Трудно даже представить, как эта тетенька меня тогда подставила, продала без всякого стыда, глазом своим некрасивым и маленьким, как у крысы, не моргнув. Весь «добрый ПетербЮрг» проснулся. Из Москвы шел один звонок за другим, и со словами, которые раздавались в телефонной трубке в мой адрес, я был полностью согласен…
На мою «Жизель» пришла «главный историк балета всея Руси» В. М. Красовская. Вскоре в прессе появилась ее рецензия. Она меня не ругала, но и не хвалила. В память врезалась только одна ее фраза, что я, как артист, выполнил мечту Григоровича, превратив «Жизель» в «Графа Альберта». Жаль, что только по прошествии многих лет я понял, какой комплимент сделала мне глубоко знающая свой предмет Вера Михайловна.
На спектакле в ложе в тот вечер присутствовала Н. М. Дудинская. В детстве я много раз видел ее вместе с К. М. Сергеевым на вечерах Ленинградского хореографического училища в Концертном зале «Россия». Помню, как они появлялись в зрительном зале всегда в момент, когда публика уже расселась. За ними традиционно бежала стая обожателей, которые аплодировали до тех пор, пока Дудинская с Сергеевым не занимали свои места.

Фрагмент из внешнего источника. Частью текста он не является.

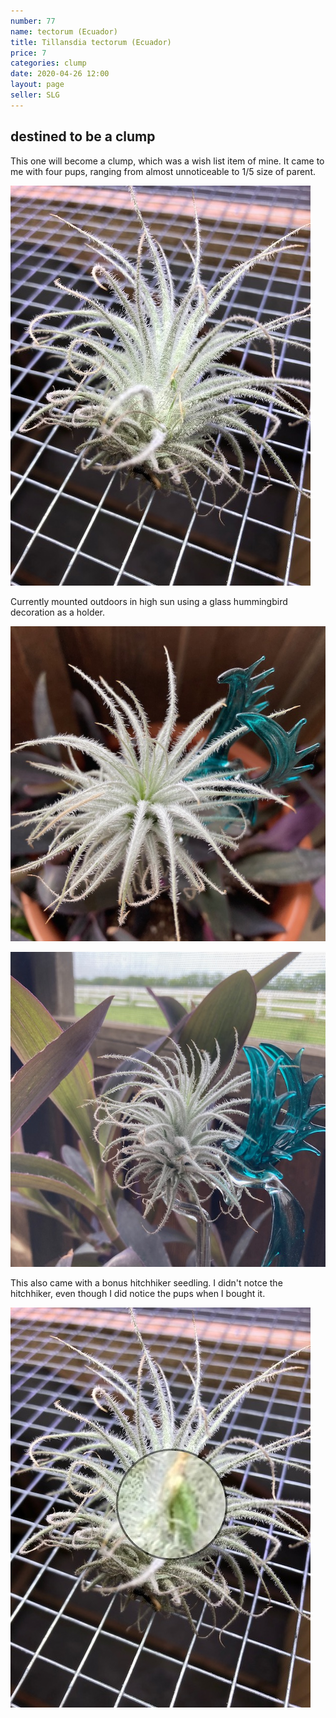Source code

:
 ```yaml
---
number: 77
name: tectorum (Ecuador)
title: Tillansdia tectorum (Ecuador)
price: 7
categories: clump
date: 2020-04-26 12:00
layout: page
seller: SLG
---
```

## destined to be a clump

This one will become a clump, which was a wish list item of mine. It came to me with four pups, ranging from almost unnoticeable to 1/5 size of parent.

!["Tillandsia tectorum (Ecuador)"](/i/IMG_6219.jpeg "Tillandsia tectorum (Ecuador)")

Currently mounted outdoors in high sun using a glass hummingbird decoration as a holder.

!["Tillandsia tectorum (Ecuador)"](/i/IMG_0232.jpeg "Tillandsia tectorum (Ecuador)")

!["Tillandsia tectorum (Ecuador)"](/i/IMG_0229.jpeg "Tillandsia tectorum (Ecuador)")

This also came with a bonus hitchhiker seedling. I didn't notce the hitchhiker, even though I did notice the pups when I bought it.

!["Tillandsia tectorum (Ecuador)"](/i/IMG_6219-zoom.jpeg "Tillandsia tectorum (Ecuador)")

Я стоял на сцене, когда Наталья Михайловна подошла ко мне, вернее ее подвели, она уже очень плохо ходила. Сказала: «Я очень вам благодарна за сегодняшний спектакль, за ваше уважение к традициям. Я получила большое удовольствие, и спасибо вам, что вышли во II акте в берете, – и добавила: – Константин Михайлович непременно его надевал, Альберту без берета в этой сцене ведь никак нельзя быть!»
К слову сказать, из всех учениц Вагановой Семёнова всегда выделяла именно Наталью Михайловну, называя ее ласково Таля, Талька. Всегда мне повторяла: «Таля никогда не предавала Грушу!» Смысл ее слов был мне тогда совершенно непонятен. Только по прошествии многих лет я узнал о судилище над Вагановой, устроенном в Кировском театре в 1937 году. Получив в руки копии этих протоколов, я пришел в замешательство. Иначе как «трактатом о предательстве» эти бумаги назвать невозможно. Обвинителями на этом партийном собрании выступили лучшие ученицы Вагановой.
После «Жизели» подошел ко мне и Л. Н. Надиров, ректор Академии Русского балета имени А. Я. Вагановой. Конечно, он тоже был в курсе ситуации: «Николай, вы молодец. Вы сказали в своем интервью правду, с балетом в Мариинском театре всё не слава богу! Но они (указав на ложу дирекции) вам этого не простят. Но вы выдержите…» – и пригласил прийти посмотреть школу на улице Зодчего Росси.
По прошествии многих лет, когда моя кандидатура на должность ректора Академии Русского балета имени А. Я. Вагановой у многих вызвала сопротивление, Надиров был одним из первых, кто мое назначение тогда поддержал. Он вообще умнейший человек.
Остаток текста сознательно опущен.